Source texts of formatted documents
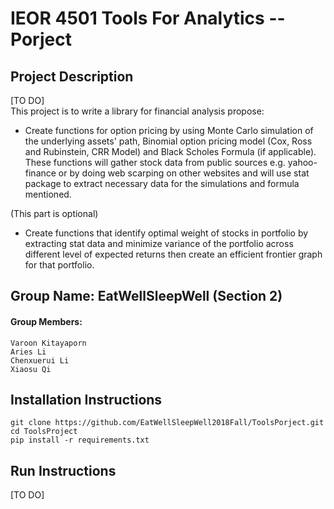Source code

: # IEOR 4501 Tools For Analytics -- Porject  

## Project Description
[TO DO]  
This project is to write a library for financial analysis propose:
- Create functions for option pricing by using Monte Carlo simulation of the underlying assets' path, Binomial option pricing model (Cox, Ross and Rubinstein, CRR Model) and Black Scholes Formula (if applicable). These functions will gather stock data from public sources e.g. yahoo-finance or by doing web scarping on other websites and will use stat package to extract necessary data for the simulations and formula mentioned.

(This part is optional)
- Create functions that identify optimal weight of stocks in portfolio by extracting stat data and minimize variance of the portfolio across different level of expected returns then create an efficient frontier graph for that portfolio. 

## Group Name: EatWellSleepWell (Section 2)
#### Group Members: 
    Varoon Kitayaporn
    Aries Li
    Chenxuerui Li
    Xiaosu Qi   

## Installation Instructions 
    git clone https://github.com/EatWellSleepWell2018Fall/ToolsPorject.git
    cd ToolsProject
    pip install -r requirements.txt

## Run Instructions
[TO DO]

Task requirements:
Retype all entries exactly; omit pictures.

Solution:
Source code

: # IEOR 4501 Tools For Analytics -- Porject  

## Project Description
[TO DO]  
This project is to write a library for financial analysis propose:
- Create functions for option pricing by using Monte Carlo simulation of the underlying assets' path, Binomial option pricing model (Cox, Ross and Rubinstein, CRR Model) and Black Scholes Formula (if applicable). These functions will gather stock data from public sources e.g. yahoo-finance or by doing web scarping on other websites and will use stat package to extract necessary data for the simulations and formula mentioned.

(This part is optional)
- Create functions that identify optimal weight of stocks in portfolio by extracting stat data and minimize variance of the portfolio across different level of expected returns then create an efficient frontier graph for that portfolio. 

## Group Name: EatWellSleepWell (Section 2)
#### Group Members: 
    Varoon Kitayaporn
    Aries Li
    Chenxuerui Li
    Xiaosu Qi   

## Installation Instructions 
    git clone https://github.com/EatWellSleepWell2018Fall/ToolsPorject.git
    cd ToolsProject
    pip install -r requirements.txt

## Run Instructions
[TO DO]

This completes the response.